Zappos customer data accessed in security breach
Online shoe retailer says information such as user names, addresses, and passwords was accessed, but no critical payment data was accessed.
Zappos is urging its customers to change their passwords after an intruder gained unauthorized access to the online shoe retailer's servers.
Customers' names, e-mail addresses, billing and shipping addresses, phone numbers, the last four digits of their credit card numbers, and their scrambled passwords may have been illegally accessed, Zappos CEO Tony Hsieh said in a letter sent to the company's 24 million customers today. However, he said that "critical credit card data and other payment data was not affected or accessed."
The company has voided and reset customer passwords so that new ones can be created, Hsieh wrote in the letter, which includes a link and instructions for creating a new password. The letter also urges customers to change their passwords at other sites if they are the same or similar to the ones used at Zappos.

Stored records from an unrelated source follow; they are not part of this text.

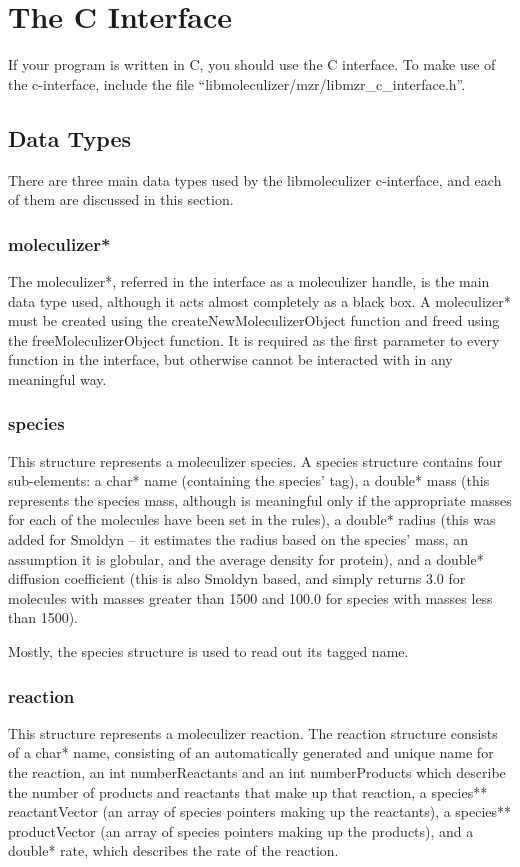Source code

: \section{The C Interface}

If your program is written in C, you should use the C interface.  To
make use of the c-interface, include the file
``libmoleculizer/mzr/libmzr\_c\_interface.h''.  


\subsection{Data Types}
There are three main data types used by the libmoleculizer
c-interface, and each of them are discussed in this section.

\subsubsection{moleculizer*}
The moleculizer*, referred in the interface as a moleculizer handle,
is the main data type used, although it acts almost completely as a
black box.  A moleculizer* must be created using the
createNewMoleculizerObject function and freed using the
freeMoleculizerObject function.  It is required as the first parameter
to every function in the interface, but otherwise cannot be interacted
with in any meaningful way.

\subsubsection{ species }
This structure represents a moleculizer species.  A species structure
contains four sub-elements: a char* name  (containing the species'
tag), a double* mass (this represents the species mass, although is
meaningful only if the appropriate masses for each of the molecules
have been set in the rules), a double* radius (this was added for
Smoldyn -- it estimates the radius based on the species' mass, an
assumption it is globular, and the average density for protein), and a
double* diffusion coefficient (this is also Smoldyn based, and simply
returns 3.0 for molecules with masses greater than 1500 and 100.0 for
species with masses less than 1500). 

Mostly, the species structure is used to read out its tagged name.

\subsubsection{ reaction }
This structure represents a moleculizer reaction.  The reaction
structure consists of a char* name, consisting of an automatically
generated and unique name for the reaction, an int numberReactants
and an int numberProducts which describe the number of products and
reactants that make up that reaction, a species** reactantVector (an
array of species pointers making up the reactants), a species**
productVector (an array of species pointers making up the products),
and a double* rate, which describes the rate of the reaction.  

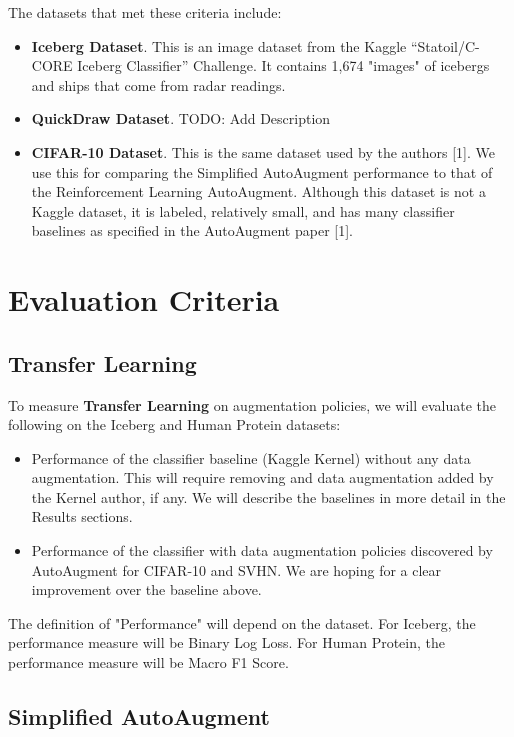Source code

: \documentclass[10pt,twocolumn,letterpaper]{article}
\begin{document}
The datasets that met these criteria include:

\begin{itemize}
  \item \textbf{Iceberg Dataset}.  This is an image dataset from the Kaggle “Statoil/C-CORE Iceberg Classifier” Challenge.  It contains 1,674 "images" of icebergs and ships that come from radar readings.  
  \item \textbf{QuickDraw Dataset}.  TODO: Add Description
  \item \textbf{CIFAR-10 Dataset}.  This is the same dataset used by the authors [1].  We use this for comparing the Simplified AutoAugment performance to that of the Reinforcement Learning AutoAugment.  Although this dataset is not a Kaggle dataset, it is labeled, relatively small, and has many classifier baselines as specified in the AutoAugment paper [1].        
\end{itemize}


\section{Evaluation Criteria}

\subsection{Transfer Learning}

To measure \textbf{Transfer Learning} on augmentation policies, we will evaluate the following on the Iceberg and Human Protein datasets:

\begin{itemize}
  \item Performance of the classifier baseline (Kaggle Kernel) without any data augmentation.  This will require removing and data augmentation added by the Kernel author, if any.  We will describe the baselines in more detail in the Results sections.
  \item Performance of the classifier with data augmentation policies discovered by AutoAugment for CIFAR-10 and SVHN.  We are hoping for a clear improvement over the baseline above.
\end{itemize}

The definition of "Performance" will depend on the dataset.  For Iceberg, the performance measure will be Binary Log Loss.  For Human Protein, the performance measure will be Macro F1 Score.

\subsection{Simplified AutoAugment}
\end{document}

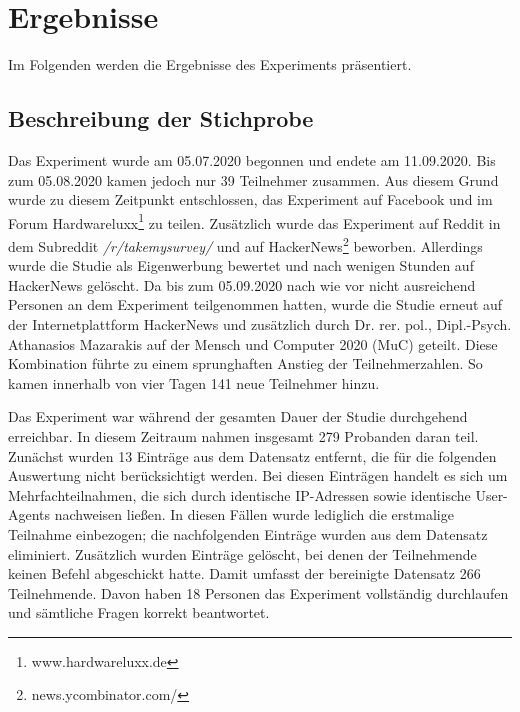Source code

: \section{Ergebnisse}
Im Folgenden werden die Ergebnisse des Experiments präsentiert.

\subsection{Beschreibung der Stichprobe}\label{beschreibung}
Das Experiment wurde am 05.07.2020 begonnen und endete am 11.09.2020. Bis zum 05.08.2020 kamen jedoch nur 39 Teilnehmer zusammen. Aus diesem Grund wurde zu diesem Zeitpunkt entschlossen, das Experiment auf Facebook und im Forum Hardwareluxx\footnote{www.hardwareluxx.de} zu teilen. Zusätzlich wurde das Experiment auf Reddit in dem Subreddit \textit{/r/takemysurvey/} und auf HackerNews\footnote{news.ycombinator.com/} beworben. Allerdings wurde die Studie als Eigenwerbung bewertet und nach wenigen Stunden auf HackerNews gelöscht. Da bis zum 05.09.2020 nach wie vor nicht ausreichend Personen an dem Experiment teilgenommen hatten, wurde die Studie erneut auf der Internetplattform HackerNews und zusätzlich durch Dr. rer. pol., Dipl.-Psych. Athanasios Mazarakis auf der Mensch und Computer 2020 (MuC) geteilt. Diese Kombination führte zu einem sprunghaften Anstieg der Teilnehmerzahlen. So kamen innerhalb von vier Tagen 141 neue Teilnehmer hinzu.

Das Experiment war während der gesamten Dauer der Studie durchgehend erreichbar. In diesem Zeitraum nahmen insgesamt 279 Probanden daran teil. Zunächst wurden 13 Einträge aus dem Datensatz entfernt, die für die folgenden Auswertung nicht berücksichtigt werden. Bei diesen Einträgen handelt es sich um Mehrfachteilnahmen, die sich durch identische IP-Adressen sowie identische User-Agents nachweisen ließen. In diesen Fällen wurde lediglich die erstmalige Teilnahme einbezogen; die nachfolgenden Einträge wurden aus dem Datensatz eliminiert. Zusätzlich wurden Einträge gelöscht, bei denen der Teilnehmende keinen Befehl abgeschickt hatte. Damit umfasst der bereinigte Datensatz 266 Teilnehmende. Davon haben 18 Personen das Experiment vollständig durchlaufen und sämtliche Fragen korrekt beantwortet.

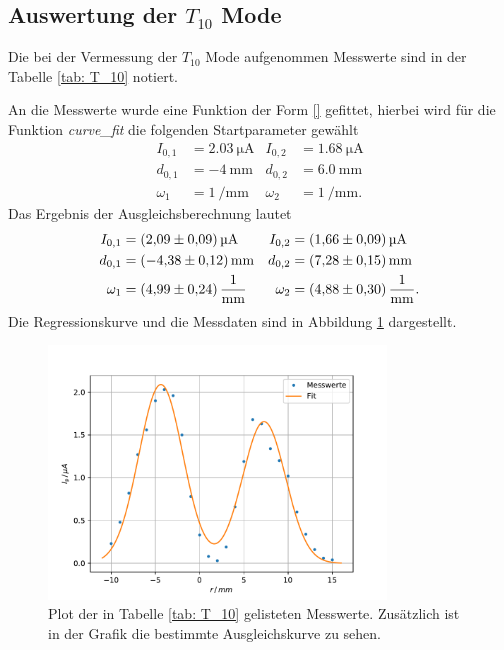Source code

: \subsection{Auswertung der $T_{10}$ Mode}
\FloatBarrier
Die bei der Vermessung der $T_{10}$ Mode aufgenommen Messwerte sind in der Tabelle
\ref{tab: T_10} notiert.

An die Messwerte wurde eine Funktion der Form \eqref{} gefittet, hierbei wird für
die Funktion \emph{curve\_fit} die folgenden Startparameter gewählt
\begin{align*}
  I_{0,1}&=\SI{2.03}{\micro\ampere} & I_{0,2}&=\SI{1.68}{\micro\ampere}\\
  d_{0,1}&=\SI{-4}{\milli\meter}& d_{0,2}&=\SI{6.0}{\milli\meter} \\
  \omega_1&=\SI{1}{\per\milli\meter} &   \omega_2&=\SI{1}{\per\milli\meter}.
\end{align*}
Das Ergebnis der Ausgleichsberechnung lautet
\begin{align}
  \label{eq: fit_t_10}
  \begin{aligned}
  I_{0,1}&=\SI{2.09\pm0.09}{\micro\ampere} & I_{0,2}&=\SI{1.66\pm0.09}{\micro\ampere}\\
  d_{0,1}&=\SI{-4.38\pm0.12}{\milli\meter}& d_{0,2}&=\SI{7.28\pm0.15}{\milli\meter} \\
  \omega_1&=\SI{4.99\pm0.24}{\per\milli\meter} &   \omega_2&=\SI{4.88\pm0.30}{\per\milli\meter}.
\end{aligned}
\end{align}
Die Regressionskurve und die Messdaten sind in Abbildung \ref{fig: T_10} dargestellt.
\begin{figure}[h!]
  \centering
  \includegraphics[width=0.8\textwidth]{../Messdaten/plots/T_10.pdf}
  \caption{Plot der in Tabelle \ref{tab: T_10} gelisteten Messwerte. Zusätzlich ist in der Grafik die bestimmte Ausgleichskurve zu sehen.}
  \label{fig: T_10}
\end{figure}
\FloatBarrier
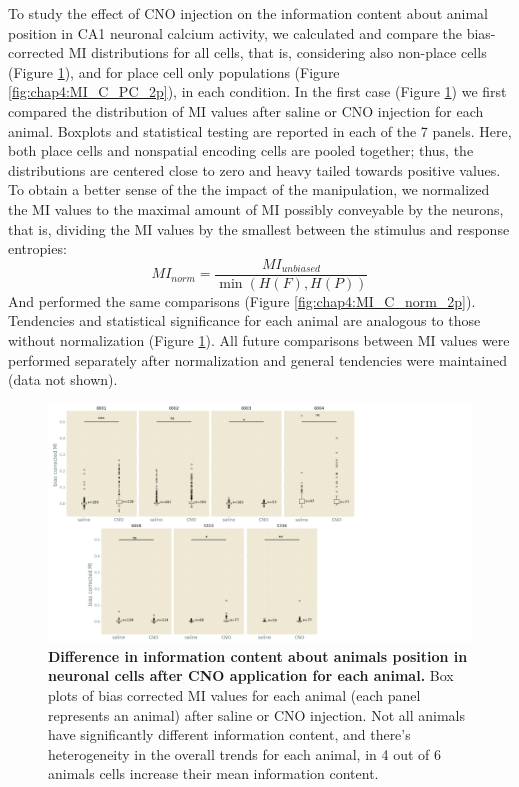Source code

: To study the effect of CNO injection on the information content about animal position in CA1 neuronal calcium activity, we calculated and compare the bias-corrected MI distributions for all cells, that is, considering also non-place cells (Figure \ref{fig:chap4:MI_C_2p}), and for place cell only populations (Figure \ref{fig:chap4:MI_C_PC_2p}), in each condition.
In the first case (Figure \ref{fig:chap4:MI_C_2p}) we first compared the distribution of MI values after saline or CNO injection for each animal.
Boxplots and statistical testing are reported in each of the 7 panels.
Here, both place cells and nonspatial encoding cells are pooled together; thus, the distributions are centered close to zero and heavy tailed towards positive values.
To obtain a better sense of the the impact of the manipulation, we normalized the MI values to the maximal amount of MI possibly conveyable by the neurons, that is, dividing the MI values by the smallest between the stimulus and response entropies:
\begin{equation}
    MI_{norm} = \frac{MI_{unbiased}}{\min(H(F),H(P))}
\end{equation}
And performed the same comparisons (Figure \ref{fig:chap4:MI_C_norm_2p}).
Tendencies and statistical significance for each animal are analogous to those without normalization (Figure \ref{fig:chap4:MI_C_2p}).
All future comparisons between MI values were performed separately after normalization and general tendencies were maintained (data not shown).
\begin{figure}[h]
    \centering
    \includegraphics[trim={0 0 160 0}, clip, width=\textwidth]{Figures/Chapter4/MI_C_all_cells_2p.pdf}
    \caption[Difference in information content about animals position in neuronal cells after CNO application for each animal]{\textbf{Difference in information content about animals position in neuronal cells after CNO application for each animal.} 
    Box plots of bias corrected MI values for each animal (each panel represents an animal) after saline or CNO injection. 
    Not all animals have significantly different information content, and there's heterogeneity in the overall trends for each animal, in 4 out of 6 animals cells increase their mean information content.}
    \label{fig:chap4:MI_C_2p}
\end{figure}
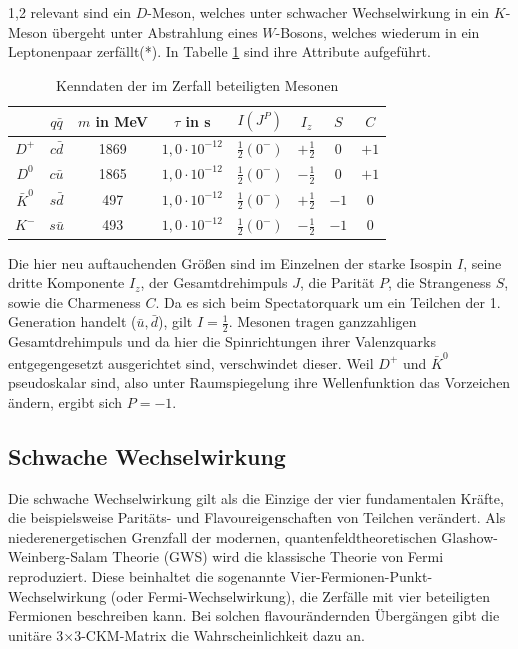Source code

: \documentclass[11pt,a4paper,twoside,draft]{report}
\begin{document}
\begin{spacing}{1,2}
relevant sind ein $D$-Meson, welches unter schwacher Wechselwirkung in ein $K$-Meson übergeht unter Abstrahlung eines $W$-Bosons, welches wiederum in ein 
Leptonenpaar zerfällt(*). In Tabelle \ref{tab_DKMeson} sind ihre Attribute \cite{PDG} aufgeführt.
\begin{table}[H]
\begin{tabular}{c|ccc|cccc} \toprule 
  & $q\bar q$ &  $m$ in MeV & $\tau$ in s & $I(J^P)$ & $I_z$ & $S$ & $C$\\
 \midrule
  $D^+$ & $c\bar d$ & 1869 & $1,0\cdot10^{-12}$ & $\frac12(0^-)$ & $+\frac12$ & 0 & $+1$\\
  $D^0$ & $c\bar u$ & 1865 & $1,0\cdot10^{-12}$  & $\frac12(0^-)$ & $-\frac12$ & 0 & $+1$\\
  $\bar K^0$ & $s\bar d$ & 497 & $1,0\cdot10^{-12}$ & $\frac12(0^-)$ & $+\frac12$ & $-1$& 0\\
  $K^-$ & $s\bar u $ & 493 & $1,0\cdot10^{-12}$ & $\frac12(0^-)$ & $-\frac12$ & $-1$ & 0
\\\bottomrule \bottomrule
 \end{tabular}
\caption{Kenndaten der im Zerfall beteiligten Mesonen}
\label{tab_DKMeson}
\end{table}
\noindent
Die hier neu auftauchenden Größen sind im Einzelnen der starke Isospin $I$, seine dritte Komponente $I_z$, der Gesamtdrehimpuls $J$, die Parität $P$, die
Strangeness $S$, sowie die Charmeness $C$. Da es sich beim Spectatorquark um ein Teilchen der 1. Generation handelt ($\bar u, \bar d$), gilt $I = \frac12$. 
Mesonen tragen ganzzahligen Gesamtdrehimpuls und da hier die Spinrichtungen ihrer Valenzquarks entgegengesetzt 
ausgerichtet sind, verschwindet dieser. Weil $D^+$ und $\bar K^0$ pseudoskalar sind, also unter Raumspiegelung ihre Wellenfunktion das Vorzeichen ändern, 
ergibt sich $P=-1$.

\subsection{Schwache Wechselwirkung}
\label{sec_schwacheWW}
Die schwache Wechselwirkung gilt als die Einzige der vier fundamentalen Kräfte, die beispielsweise Paritäts- und Flavoureigenschaften von Teilchen verändert.
Als niederenergetischen Grenzfall der modernen, quantenfeldtheoretischen Glashow-Weinberg-Salam Theorie (GWS) wird die klassische Theorie von Fermi 
reproduziert. Diese beinhaltet die
sogenannte Vier-Fermionen-Punkt-Wechselwirkung (oder Fermi-Wechselwirkung), die Zerfälle mit vier beteiligten Fermionen beschreiben kann. Bei solchen
flavourändernden Übergängen gibt die unitäre 3$\times$3-CKM-Matrix die Wahrscheinlichkeit dazu an. 


\end{spacing}
\end{document}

"We've spent over 12 years building our reputation, brand, and trust with our customers. It's painful to see us take so many steps back due to a single incident," Hsieh wrote in the letter. "I suppose the one saving grace is that the database that stores our customers' critical credit card and other payment data was not affected or accessed."
Hsieh said that all employees at the company's headquarters, regardless of their department, would be enlisted to help assist customers.
Hsieh wrote that the affected servers are located in Kentucky but did not indicate when the breach occurred. He said the company was cooperating with law enforcement officials on an investigation of the breach.